▸ **Work instructions**
In the data below, one line contains "- can you see issue here" and a later one contains "- you act like". Print both, with every line between them, exactly and alone.
########################################
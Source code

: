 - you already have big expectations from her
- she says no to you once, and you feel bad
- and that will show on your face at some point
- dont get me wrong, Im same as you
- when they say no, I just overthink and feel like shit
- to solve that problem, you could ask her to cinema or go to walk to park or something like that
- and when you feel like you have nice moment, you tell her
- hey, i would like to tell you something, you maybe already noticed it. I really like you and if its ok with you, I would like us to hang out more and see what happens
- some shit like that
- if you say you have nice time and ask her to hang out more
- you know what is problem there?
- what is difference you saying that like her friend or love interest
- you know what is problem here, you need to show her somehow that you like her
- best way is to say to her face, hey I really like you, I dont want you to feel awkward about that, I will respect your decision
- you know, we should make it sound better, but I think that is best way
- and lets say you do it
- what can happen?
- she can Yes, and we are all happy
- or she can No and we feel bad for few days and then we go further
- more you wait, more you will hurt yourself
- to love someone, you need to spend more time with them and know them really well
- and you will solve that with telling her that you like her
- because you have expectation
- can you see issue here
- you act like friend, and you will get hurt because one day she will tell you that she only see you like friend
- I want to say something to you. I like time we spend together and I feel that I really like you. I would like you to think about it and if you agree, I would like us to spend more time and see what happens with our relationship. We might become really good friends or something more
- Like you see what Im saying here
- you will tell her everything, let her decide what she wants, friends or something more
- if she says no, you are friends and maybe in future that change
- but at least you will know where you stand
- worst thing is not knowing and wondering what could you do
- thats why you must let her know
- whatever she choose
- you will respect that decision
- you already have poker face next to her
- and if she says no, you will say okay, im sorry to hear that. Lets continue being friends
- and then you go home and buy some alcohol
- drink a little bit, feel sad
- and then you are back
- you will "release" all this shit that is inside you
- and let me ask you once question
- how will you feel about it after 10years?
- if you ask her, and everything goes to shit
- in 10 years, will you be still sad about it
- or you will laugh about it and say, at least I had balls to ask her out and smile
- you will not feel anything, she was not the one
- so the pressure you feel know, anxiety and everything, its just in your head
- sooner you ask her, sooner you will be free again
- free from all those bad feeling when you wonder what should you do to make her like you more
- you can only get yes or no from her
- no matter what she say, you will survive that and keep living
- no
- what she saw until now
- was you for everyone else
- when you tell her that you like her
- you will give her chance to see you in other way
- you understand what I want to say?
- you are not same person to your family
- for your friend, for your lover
########################################
▸ **Exercise output**
- can you see issue here
- you act like friend, and you will get hurt because one day she will tell you that she only see you like friend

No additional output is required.